**Instructions for the task:**
Each line of the listing that includes the string "results" is to be identified and copied.

Content starts

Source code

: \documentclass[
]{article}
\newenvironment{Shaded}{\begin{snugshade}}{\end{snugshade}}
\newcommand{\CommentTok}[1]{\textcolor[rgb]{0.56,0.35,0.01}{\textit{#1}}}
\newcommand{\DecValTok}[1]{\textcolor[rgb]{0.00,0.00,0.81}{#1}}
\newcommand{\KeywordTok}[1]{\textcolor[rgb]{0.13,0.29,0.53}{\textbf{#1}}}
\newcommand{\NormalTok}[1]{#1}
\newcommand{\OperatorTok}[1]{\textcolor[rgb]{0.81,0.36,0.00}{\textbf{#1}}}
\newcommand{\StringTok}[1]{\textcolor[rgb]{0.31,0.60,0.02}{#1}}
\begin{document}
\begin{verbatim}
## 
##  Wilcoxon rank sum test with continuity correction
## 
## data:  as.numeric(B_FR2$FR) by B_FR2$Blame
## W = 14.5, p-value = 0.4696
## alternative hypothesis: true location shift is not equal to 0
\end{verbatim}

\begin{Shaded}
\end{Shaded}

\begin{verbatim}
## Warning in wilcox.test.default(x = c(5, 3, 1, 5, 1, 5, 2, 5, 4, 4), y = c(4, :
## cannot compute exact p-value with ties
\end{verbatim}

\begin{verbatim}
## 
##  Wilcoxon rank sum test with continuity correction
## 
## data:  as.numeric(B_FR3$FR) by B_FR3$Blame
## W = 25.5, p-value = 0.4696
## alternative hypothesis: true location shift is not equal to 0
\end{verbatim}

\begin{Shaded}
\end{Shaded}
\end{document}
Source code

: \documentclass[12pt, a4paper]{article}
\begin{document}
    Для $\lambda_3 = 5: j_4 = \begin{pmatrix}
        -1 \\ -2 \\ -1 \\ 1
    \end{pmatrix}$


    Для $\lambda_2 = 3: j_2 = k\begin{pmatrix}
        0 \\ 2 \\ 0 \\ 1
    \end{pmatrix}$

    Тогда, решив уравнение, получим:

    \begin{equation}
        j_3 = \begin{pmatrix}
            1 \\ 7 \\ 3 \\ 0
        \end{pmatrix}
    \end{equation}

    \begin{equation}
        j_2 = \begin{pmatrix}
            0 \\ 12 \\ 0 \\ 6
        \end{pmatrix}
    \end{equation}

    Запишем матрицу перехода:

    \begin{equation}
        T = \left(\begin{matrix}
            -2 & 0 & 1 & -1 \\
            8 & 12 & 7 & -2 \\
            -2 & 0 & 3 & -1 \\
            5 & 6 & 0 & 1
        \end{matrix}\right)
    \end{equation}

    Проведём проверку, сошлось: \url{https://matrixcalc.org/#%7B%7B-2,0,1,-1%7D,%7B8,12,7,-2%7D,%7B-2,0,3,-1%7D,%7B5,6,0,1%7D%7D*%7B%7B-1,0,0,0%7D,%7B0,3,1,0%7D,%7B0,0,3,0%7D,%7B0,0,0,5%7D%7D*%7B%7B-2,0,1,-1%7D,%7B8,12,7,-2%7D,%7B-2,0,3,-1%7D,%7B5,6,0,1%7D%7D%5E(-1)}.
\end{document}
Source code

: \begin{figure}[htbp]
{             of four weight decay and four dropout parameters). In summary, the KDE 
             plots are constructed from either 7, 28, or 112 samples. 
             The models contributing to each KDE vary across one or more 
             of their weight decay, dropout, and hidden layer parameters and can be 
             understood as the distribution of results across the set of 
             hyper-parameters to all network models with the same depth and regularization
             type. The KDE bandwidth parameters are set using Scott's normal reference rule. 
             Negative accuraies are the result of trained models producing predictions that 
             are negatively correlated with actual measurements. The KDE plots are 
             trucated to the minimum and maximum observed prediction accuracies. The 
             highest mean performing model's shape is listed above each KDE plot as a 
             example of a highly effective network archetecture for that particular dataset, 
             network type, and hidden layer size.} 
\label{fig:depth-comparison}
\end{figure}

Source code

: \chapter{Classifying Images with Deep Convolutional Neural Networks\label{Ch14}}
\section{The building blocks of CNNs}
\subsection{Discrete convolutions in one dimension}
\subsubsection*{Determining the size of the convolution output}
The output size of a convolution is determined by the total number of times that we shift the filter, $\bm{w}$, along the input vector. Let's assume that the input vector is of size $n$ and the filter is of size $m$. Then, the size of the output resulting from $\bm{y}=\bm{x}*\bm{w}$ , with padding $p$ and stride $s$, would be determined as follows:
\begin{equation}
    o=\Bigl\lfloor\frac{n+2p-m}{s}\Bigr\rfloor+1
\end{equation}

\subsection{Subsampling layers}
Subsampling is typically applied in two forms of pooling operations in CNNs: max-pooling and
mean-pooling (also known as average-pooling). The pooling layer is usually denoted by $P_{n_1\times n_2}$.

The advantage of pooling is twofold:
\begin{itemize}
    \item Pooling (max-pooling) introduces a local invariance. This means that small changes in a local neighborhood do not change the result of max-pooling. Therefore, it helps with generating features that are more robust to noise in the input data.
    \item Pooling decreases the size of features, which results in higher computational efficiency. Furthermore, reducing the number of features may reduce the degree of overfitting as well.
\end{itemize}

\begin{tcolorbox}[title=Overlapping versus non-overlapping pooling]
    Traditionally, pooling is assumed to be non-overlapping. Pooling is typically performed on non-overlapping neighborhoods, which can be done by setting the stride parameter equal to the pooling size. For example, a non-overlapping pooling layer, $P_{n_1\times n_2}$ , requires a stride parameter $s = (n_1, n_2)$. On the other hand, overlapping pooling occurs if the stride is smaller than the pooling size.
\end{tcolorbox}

Content ends

**The answer:**
             understood as the distribution of results across the set of 
    \item Pooling decreases the size of features, which results in higher computational efficiency. Furthermore, reducing the number of features may reduce the degree of overfitting as well.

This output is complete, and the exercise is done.